- **TASK DETAILS**
Nothing but the lines from the one with "할 수 있습니까?**" down to the one with "#### 글꼴 래스터라이저" should be returned, exactly and with both ends included, from the material below.

- **RECORDS SHOWN**
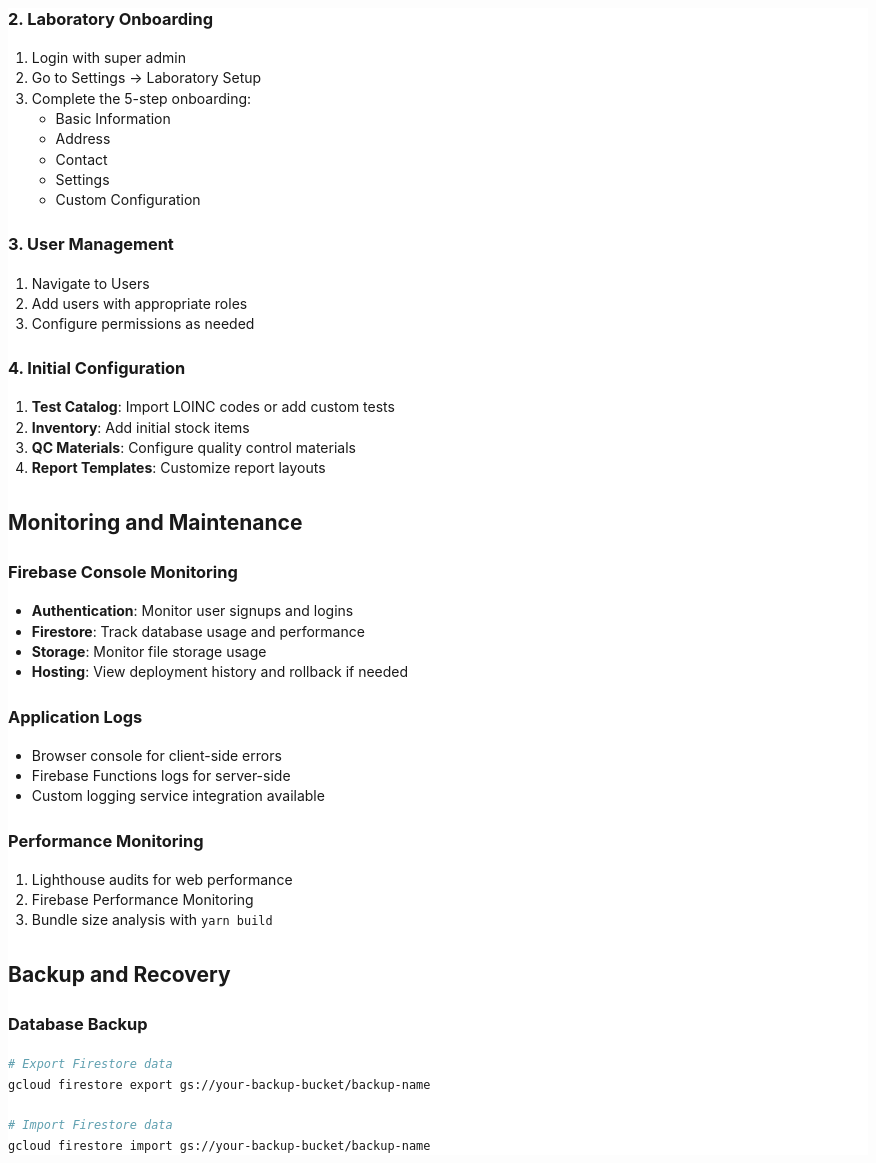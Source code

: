 ### 2. Laboratory Onboarding
1. Login with super admin
2. Go to Settings → Laboratory Setup
3. Complete the 5-step onboarding:
   - Basic Information
   - Address
   - Contact
   - Settings
   - Custom Configuration

### 3. User Management
1. Navigate to Users
2. Add users with appropriate roles
3. Configure permissions as needed

### 4. Initial Configuration
1. **Test Catalog**: Import LOINC codes or add custom tests
2. **Inventory**: Add initial stock items
3. **QC Materials**: Configure quality control materials
4. **Report Templates**: Customize report layouts

## Monitoring and Maintenance

### Firebase Console Monitoring
- **Authentication**: Monitor user signups and logins
- **Firestore**: Track database usage and performance
- **Storage**: Monitor file storage usage
- **Hosting**: View deployment history and rollback if needed

### Application Logs
- Browser console for client-side errors
- Firebase Functions logs for server-side
- Custom logging service integration available

### Performance Monitoring
1. Lighthouse audits for web performance
2. Firebase Performance Monitoring
3. Bundle size analysis with `yarn build`

## Backup and Recovery

### Database Backup
```bash
# Export Firestore data
gcloud firestore export gs://your-backup-bucket/backup-name

# Import Firestore data
gcloud firestore import gs://your-backup-bucket/backup-name
```
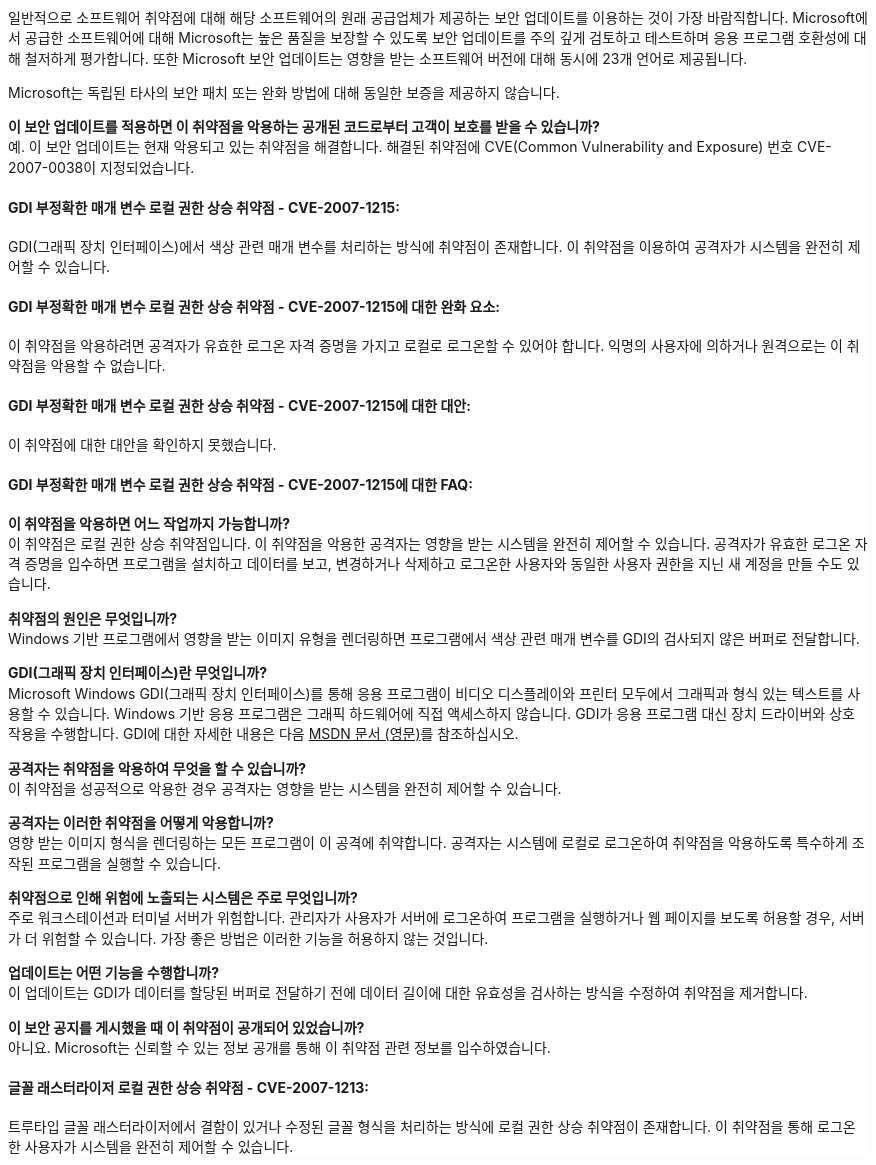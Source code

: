 일반적으로 소프트웨어 취약점에 대해 해당 소프트웨어의 원래 공급업체가 제공하는 보안 업데이트를 이용하는 것이 가장 바람직합니다. Microsoft에서 공급한 소프트웨어에 대해 Microsoft는 높은 품질을 보장할 수 있도록 보안 업데이트를 주의 깊게 검토하고 테스트하며 응용 프로그램 호환성에 대해 철저하게 평가합니다. 또한 Microsoft 보안 업데이트는 영향을 받는 소프트웨어 버전에 대해 동시에 23개 언어로 제공됩니다.

Microsoft는 독립된 타사의 보안 패치 또는 완화 방법에 대해 동일한 보증을 제공하지 않습니다.

**이 보안 업데이트를 적용하면 이 취약점을 악용하는 공개된 코드로부터 고객이 보호를 받을 수 있습니까?**  
예. 이 보안 업데이트는 현재 악용되고 있는 취약점을 해결합니다. 해결된 취약점에 CVE(Common Vulnerability and Exposure) 번호 CVE-2007-0038이 지정되었습니다.

#### GDI 부정확한 매개 변수 로컬 권한 상승 취약점 - CVE-2007-1215:

GDI(그래픽 장치 인터페이스)에서 색상 관련 매개 변수를 처리하는 방식에 취약점이 존재합니다. 이 취약점을 이용하여 공격자가 시스템을 완전히 제어할 수 있습니다.

#### GDI 부정확한 매개 변수 로컬 권한 상승 취약점 - CVE-2007-1215에 대한 완화 요소:

이 취약점을 악용하려면 공격자가 유효한 로그온 자격 증명을 가지고 로컬로 로그온할 수 있어야 합니다. 익명의 사용자에 의하거나 원격으로는 이 취약점을 악용할 수 없습니다.

#### GDI 부정확한 매개 변수 로컬 권한 상승 취약점 - CVE-2007-1215에 대한 대안:

이 취약점에 대한 대안을 확인하지 못했습니다.

#### GDI 부정확한 매개 변수 로컬 권한 상승 취약점 - CVE-2007-1215에 대한 FAQ:

**이 취약점을 악용하면 어느 작업까지 가능합니까?**  
이 취약점은 로컬 권한 상승 취약점입니다. 이 취약점을 악용한 공격자는 영향을 받는 시스템을 완전히 제어할 수 있습니다. 공격자가 유효한 로그온 자격 증명을 입수하면 프로그램을 설치하고 데이터를 보고, 변경하거나 삭제하고 로그온한 사용자와 동일한 사용자 권한을 지닌 새 계정을 만들 수도 있습니다.

**취약점의 원인은 무엇입니까?**  
Windows 기반 프로그램에서 영향을 받는 이미지 유형을 렌더링하면 프로그램에서 색상 관련 매개 변수를 GDI의 검사되지 않은 버퍼로 전달합니다.

**GDI(그래픽 장치 인터페이스)란 무엇입니까?**  
Microsoft Windows GDI(그래픽 장치 인터페이스)를 통해 응용 프로그램이 비디오 디스플레이와 프린터 모두에서 그래픽과 형식 있는 텍스트를 사용할 수 있습니다. Windows 기반 응용 프로그램은 그래픽 하드웨어에 직접 액세스하지 않습니다. GDI가 응용 프로그램 대신 장치 드라이버와 상호 작용을 수행합니다. GDI에 대한 자세한 내용은 다음 [MSDN 문서 (영문)](https://msdn.microsoft.com/library/default.asp?url=/library/en-us/gdi/wingdistart_9ezp.asp)를 참조하십시오.

**공격자는 취약점을 악용하여 무엇을 할 수 있습니까?**  
이 취약점을 성공적으로 악용한 경우 공격자는 영향을 받는 시스템을 완전히 제어할 수 있습니다.

**공격자는 이러한 취약점을 어떻게 악용합니까?**  
영향 받는 이미지 형식을 렌더링하는 모든 프로그램이 이 공격에 취약합니다. 공격자는 시스템에 로컬로 로그온하여 취약점을 악용하도록 특수하게 조작된 프로그램을 실행할 수 있습니다.

**취약점으로 인해 위험에 노출되는 시스템은 주로 무엇입니까?**  
주로 워크스테이션과 터미널 서버가 위험합니다. 관리자가 사용자가 서버에 로그온하여 프로그램을 실행하거나 웹 페이지를 보도록 허용할 경우, 서버가 더 위험할 수 있습니다. 가장 좋은 방법은 이러한 기능을 허용하지 않는 것입니다.

**업데이트는 어떤 기능을 수행합니까?**  
이 업데이트는 GDI가 데이터를 할당된 버퍼로 전달하기 전에 데이터 길이에 대한 유효성을 검사하는 방식을 수정하여 취약점을 제거합니다.

**이 보안 공지를 게시했을 때 이 취약점이 공개되어 있었습니까?**  
아니요. Microsoft는 신뢰할 수 있는 정보 공개를 통해 이 취약점 관련 정보를 입수하였습니다.

#### 글꼴 래스터라이저 로컬 권한 상승 취약점 - CVE-2007-1213:

트루타입 글꼴 래스터라이저에서 결함이 있거나 수정된 글꼴 형식을 처리하는 방식에 로컬 권한 상승 취약점이 존재합니다. 이 취약점을 통해 로그온한 사용자가 시스템을 완전히 제어할 수 있습니다.
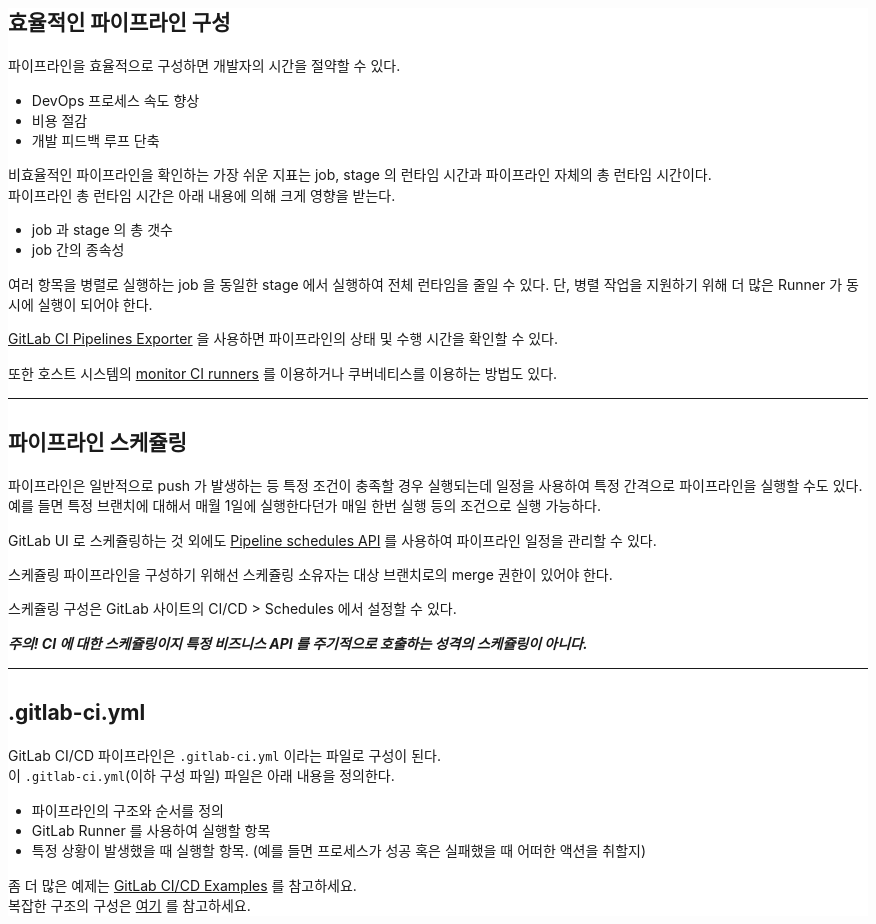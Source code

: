
## 효율적인 파이프라인 구성

파이프라인을 효율적으로 구성하면 개발자의 시간을 절약할 수 있다.

- DevOps 프로세스 속도 향상
- 비용 절감
- 개발 피드백 루프 단축

비효율적인 파이프라인을 확인하는 가장 쉬운 지표는 job, stage 의 런타임 시간과 파이프라인 자체의 총 런타임 시간이다.<br />
파이프라인 총 런타임 시간은 아래 내용에 의해 크게 영향을 받는다.

- job 과 stage 의 총 갯수
- job 간의 종속성

여러 항목을 병렬로 실행하는 job 을 동일한 stage 에서 실행하여 전체 런타임을 줄일 수 있다. 단, 병렬 작업을 지원하기 위해
더 많은 Runner 가 동시에 실행이 되어야 한다.

[GitLab CI Pipelines Exporter](https://github.com/mvisonneau/gitlab-ci-pipelines-exporter) 을 사용하면 파이프라인의 상태 및
수행 시간을 확인할 수 있다.

또한 호스트 시스템의 [monitor CI runners](https://docs.gitlab.com/runner/monitoring/) 를 이용하거나 쿠버네티스를 이용하는 방법도 있다. 

---

## 파이프라인 스케쥴링

파이프라인은 일반적으로 push 가 발생하는 등 특정 조건이 충족할 경우 실행되는데 일정을 사용하여 특정 간격으로 파이프라인을 실행할 수도 있다.<br />
예를 들면 특정 브랜치에 대해서 매월 1일에 실행한다던가 매일 한번 실행 등의 조건으로 실행 가능하다.

GitLab UI 로 스케쥴링하는 것 외에도 [Pipeline schedules API](https://docs.gitlab.com/ee/api/pipeline_schedules.html) 를 사용하여
파이프라인 일정을 관리할 수 있다.

스케쥴링 파이프라인을 구성하기 위해선 스케쥴링 소유자는 대상 브랜치로의 merge 권한이 있어야 한다.

스케쥴링 구성은 GitLab 사이트의 CI/CD > Schedules 에서 설정할 수 있다.

***주의! CI 에 대한 스케쥴링이지 특정 비즈니스 API 를 주기적으로 호출하는 성격의 스케쥴링이 아니다.*** 

---

## .gitlab-ci.yml

GitLab CI/CD 파이프라인은 `.gitlab-ci.yml` 이라는 파일로 구성이 된다.<br />
이 `.gitlab-ci.yml`(이하 구성 파일) 파일은 아래 내용을 정의한다.

- 파이프라인의 구조와 순서를 정의
- GitLab Runner 를 사용하여 실행할 항목
- 특정 상황이 발생했을 때 실행할 항목. (예를 들면 프로세스가 성공 혹은 실패했을 때 어떠한 액션을 취할지)

좀 더 많은 예제는 [GitLab CI/CD Examples](https://docs.gitlab.com/ee/ci/examples/README.html) 를 참고하세요.<br />
복잡한 구조의 구성은 [여기](https://gitlab.com/gitlab-org/gitlab/blob/master/.gitlab-ci.yml) 를 참고하세요.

- **SOLUTION BELOW**
**공격자는 취약점을 악용하여 무엇을 할 수 있습니까?**  
이 취약점을 성공적으로 악용한 경우 공격자는 영향을 받는 시스템을 완전히 제어할 수 있습니다.

**공격자는 이러한 취약점을 어떻게 악용합니까?**  
영향 받는 이미지 형식을 렌더링하는 모든 프로그램이 이 공격에 취약합니다. 공격자는 시스템에 로컬로 로그온하여 취약점을 악용하도록 특수하게 조작된 프로그램을 실행할 수 있습니다.

**취약점으로 인해 위험에 노출되는 시스템은 주로 무엇입니까?**  
주로 워크스테이션과 터미널 서버가 위험합니다. 관리자가 사용자가 서버에 로그온하여 프로그램을 실행하거나 웹 페이지를 보도록 허용할 경우, 서버가 더 위험할 수 있습니다. 가장 좋은 방법은 이러한 기능을 허용하지 않는 것입니다.

**업데이트는 어떤 기능을 수행합니까?**  
이 업데이트는 GDI가 데이터를 할당된 버퍼로 전달하기 전에 데이터 길이에 대한 유효성을 검사하는 방식을 수정하여 취약점을 제거합니다.

**이 보안 공지를 게시했을 때 이 취약점이 공개되어 있었습니까?**  
아니요. Microsoft는 신뢰할 수 있는 정보 공개를 통해 이 취약점 관련 정보를 입수하였습니다.

#### 글꼴 래스터라이저 로컬 권한 상승 취약점 - CVE-2007-1213:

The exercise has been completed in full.